About this exercise: Within the listing that follows, state how many lines include the word "Teknologi"; write only that number.

Records provided:

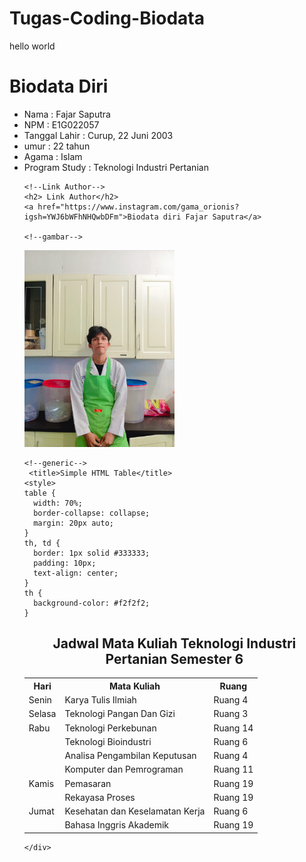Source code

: # Tugas-Coding-Biodata
hello world
<!DOCTYPE html>
<html lang="en">
<head>
    <meta charset="UTF-8">
    <meta name="viewport" content="width=device-width, initial-scale=1.0">
    <title>FajarSaputra</title>
</head>
<body>
    <h1>Biodata Diri</h1>
   
   <ul>
    <li>Nama            :   Fajar Saputra</li>
    <li>NPM             :   E1G022057</li>
    <li>Tanggal Lahir   :   Curup, 22 Juni 2003</li>
    <li>umur            :   22 tahun</li>
    <li>Agama           :   Islam</li>
    <li>Program Study   : Teknologi Industri Pertanian</li>

    
  
   
    <!--Link Author--> 
    <h2> Link Author</h2> 
    <a href="https://www.instagram.com/gama_orionis?igsh=YWJ6bWFhNHQwbDFm">Biodata diri Fajar Saputra</a>
   
    <!--gambar-->
   <div>
    <img
    src="WhatsApp Image 2025-04-25 at 14.50.23_cc57f08a.jpg" width="50%" height="50%"
    alt="images (1).png" />
    

   </div>
   
    <!--generic-->
     <title>Simple HTML Table</title>
    <style>
    table {
      width: 70%;
      border-collapse: collapse;
      margin: 20px auto;
    }
    th, td {
      border: 1px solid #333333;
      padding: 10px;
      text-align: center;
    }
    th {
      background-color: #f2f2f2;
    }
  </style>
</head>
<body>

  <h2 style="text-align:center;">Jadwal Mata Kuliah Teknologi Industri Pertanian Semester 6</h2>

  <table>
    <tr>
      <th>Hari</th>
      <th>Mata Kuliah</th>
      <th>Ruang</th>
    </tr>
    <tr>
      <td>Senin</td>
      <td>Karya Tulis Ilmiah</td>
      <td>Ruang 4</td>
    </tr>
    <tr>
      <td>Selasa</td>
      <td>Teknologi Pangan Dan Gizi</td>
      <td>Ruang 3</td>
    </tr>
    <tr>
      <td>Rabu</td>
      <td>Teknologi Perkebunan</td>
      <td>Ruang 14</td>
    </tr>
    <tr>
        <td></td>
        <td>Teknologi Bioindustri</td>
        <td>Ruang 6</td>
      </tr>
      <tr>
        <td></td>
        <td>Analisa Pengambilan Keputusan</td>
        <td>Ruang 4</td>
      </tr>
      <tr>
        <td></td>
        <td>Komputer dan Pemrograman</td>
        <td>Ruang 11</td>
      </tr>
      <tr>
        <td>Kamis</td>
        <td>Pemasaran</td>
        <td>Ruang 19</td>
      </tr>
      <tr>
        <td></td>
        <td>Rekayasa Proses</td>
        <td>Ruang 19</td>
      </tr>
      <tr>
        <td>Jumat</td>
        <td>Kesehatan dan Keselamatan Kerja</td>
        <td>Ruang 6</td>
      </tr>
      <tr>
        <td></td>
        <td>Bahasa Inggris Akademik</td>
        <td>Ruang 19</td>
      </tr>
  </table>

</body>

    </div>



</body>
</html>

Output: 5